City staffers on Tuesday outlined a series of cuts that included layoffs and plans to close the city’s jail. City Council members, meanwhile, sparred over the Measure C sales tax proposal, which voters will consider through Election Day on Tuesday.

“We’re going to do less with less,” Councilwoman Lena Tam said.

Alameda has faced annual deficits due largely to steep growth in health and retirement benefit costs while the city’s revenues have been mostly flat. City officials anticipate that health care and retirement benefit costs will increase 12 percent a year over the next five years, while property taxes – the city’s main revenue source –are expected to grow by 1 percent this year.

The city has a reserve that would cover 24 percent of its general fund, but growing deficits could wipe that out over the next few years, a budget presentation offered to the council on Tuesday showed.

Assistant City Manager Lisa Goldman said city staffers worked to shelter residents from feeling the impact of the budget deficit by making cuts and changes that wouldn’t affect them directly.

But Tam said she thinks city leaders will be forced to make hard choices if Measure C doesn’t pass on Tuesday, saying the city will need to find money in its general fund to pay for vehicles and other items the half-cent sales tax would ostensibly fund. She said the council could, for example, be forced to think about cutting the rent it pays for the Alameda Museum – which could move into a renovated Carnegie Library if the tax passes.

“Sometimes the community fails to understand the circumstances when we insulate them too much,” Tam said.

Over the last several years the city has cut library hours, offloaded its animal shelter to a nonprofit organization and halved the number of free afterschool programs in the Island’s parks. City Hall is now closed on Fridays, dozens of city workers have been laid off and the city’s management ranks have been thinned out.

The police department has cut 19 positions since 2007, 14 of them police officer jobs, a document prepared by department leaders showed. In addition to cutting hours, the Alameda Free Library has seen funding for its collections reduced, Library Director Jane Chisaki said.

This year, city staff are proposing closure of Alameda’s jail, a move that has been contemplated before and one Police Chief Mike Noonan estimated could save the city $653,000 and result in the reduction of eight jobs. The city could save another half million dollars by continuing its agreement with Friends of the Alameda Animal Shelter to have the nonprofit operate the shelter next year.
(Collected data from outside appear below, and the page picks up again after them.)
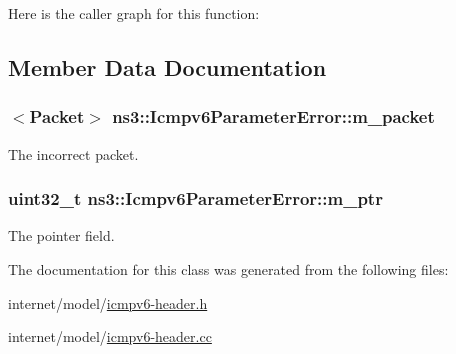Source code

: Here is the caller graph for this function\+:




\subsection{Member Data Documentation}
\subsubsection[{\texorpdfstring{m\+\_\+packet}{m_packet}}]{$<${\bf Packet}$>$ ns3\+::\+Icmpv6\+Parameter\+Error\+::m\+\_\+packet\hspace{0.3cm}{\ttfamily [private]}}\hypertarget{classns3_1_1Icmpv6ParameterError_a9658405ad7171c28dfa3bb4e896d295c}{}\label{classns3_1_1Icmpv6ParameterError_a9658405ad7171c28dfa3bb4e896d295c}


The incorrect packet. 

\subsubsection[{\texorpdfstring{m\+\_\+ptr}{m_ptr}}]{\setlength{\rightskip}{0pt plus 5cm}uint32\+\_\+t ns3\+::\+Icmpv6\+Parameter\+Error\+::m\+\_\+ptr\hspace{0.3cm}{\ttfamily [private]}}\hypertarget{classns3_1_1Icmpv6ParameterError_a0f0b7416fb35c6624a3b35a4316fb86c}{}\label{classns3_1_1Icmpv6ParameterError_a0f0b7416fb35c6624a3b35a4316fb86c}


The pointer field. 



The documentation for this class was generated from the following files\+:\begin{DoxyCompactItemize}
\item 
internet/model/\hyperlink{icmpv6-header_8h}{icmpv6-\/header.\+h}\item 
internet/model/\hyperlink{icmpv6-header_8cc}{icmpv6-\/header.\+cc}\end{DoxyCompactItemize}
Noonan said closing the jail, which houses about two prisoners a day, would both save Alameda money and absolve the city of the liability it poses. He said police are already driving prisoners to North County Jail in Oakland three days a week, which they would do daily if Alameda’s jail closes.

“In this economy, a jail is a ‘nice to have.’ It isn’t a ‘need to have,’” Noonan said.
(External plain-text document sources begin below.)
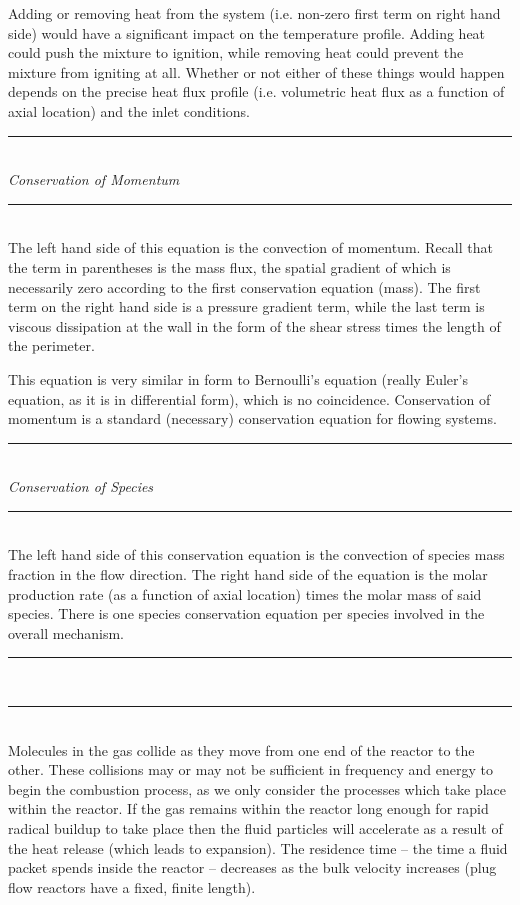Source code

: \documentclass[11pt]{article}
\newcommand{\Header}[1]{\noindent\rule{\textwidth}{0.4pt}\\[0.3cm]\indent \large{\textit{#1}}\normalsize{}\\[-0.1cm]\noindent\rule{\textwidth}{0.4pt}}
\begin{document}
Adding or removing heat from the system (i.e. non-zero first term on right hand side) would have a significant impact on the temperature profile. Adding heat could push the mixture to ignition, while removing heat could prevent the mixture from igniting at all. Whether or not either of these things would happen depends on the precise heat flux profile (i.e. volumetric heat flux as a function of axial location) and the inlet conditions.

\Header{Conservation of Momentum}\\

The left hand side of this equation is the convection of momentum. Recall that the term in parentheses is the mass flux, the spatial gradient of which is necessarily zero according to the first conservation equation (mass). The first term on the right hand side is a pressure gradient term, while the last term is viscous dissipation at the wall in the form of the shear stress times the length of the perimeter.

This equation is very similar in form to Bernoulli's equation (really Euler's equation, as it is in differential form), which is no coincidence. Conservation of momentum is a standard (necessary) conservation equation for flowing systems.

\Header{Conservation of Species}\\

The left hand side of this conservation equation is the convection of species mass fraction in the flow direction. The right hand side of the equation is the molar production rate (as a function of axial location) times the molar mass of said species. There is one species conservation equation per species involved in the overall mechanism.\\

\noindent\rule{\textwidth}{0.4pt}\\
\noindent\rule{\textwidth}{0.4pt}\\[0.3cm]

Molecules in the gas collide as they move from one end of the reactor to the other. These collisions may or may not be sufficient in frequency and energy to begin the combustion process, as we only consider the processes which take place within the reactor. If the gas remains within the reactor long enough for rapid radical buildup to take place then the fluid particles will accelerate as a result of the heat release (which leads to expansion). The residence time -- the time a fluid packet spends inside the reactor -- decreases as the bulk velocity increases (plug flow reactors have a fixed, finite length).\\
\end{document}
Noonan proposed adding a clerk to help handle traffic tickets, which had been outsourced to another city to handle. He said the department would take back the customer service portion of the ticket process due to customer service foulups ad complaints on the part of the contractor.

The fire department is proposing to cut overtime and to pull in grant funds to cover some equipment costs for an additional $451,000 savings. Public safety services account for about two-thirds of the city’s general fund budgets, an amount that is similar to neighboring cities. Many other city employees aren’t paid with general fund money, city staff said, and the proposed budget would cover several additional salaries with other money.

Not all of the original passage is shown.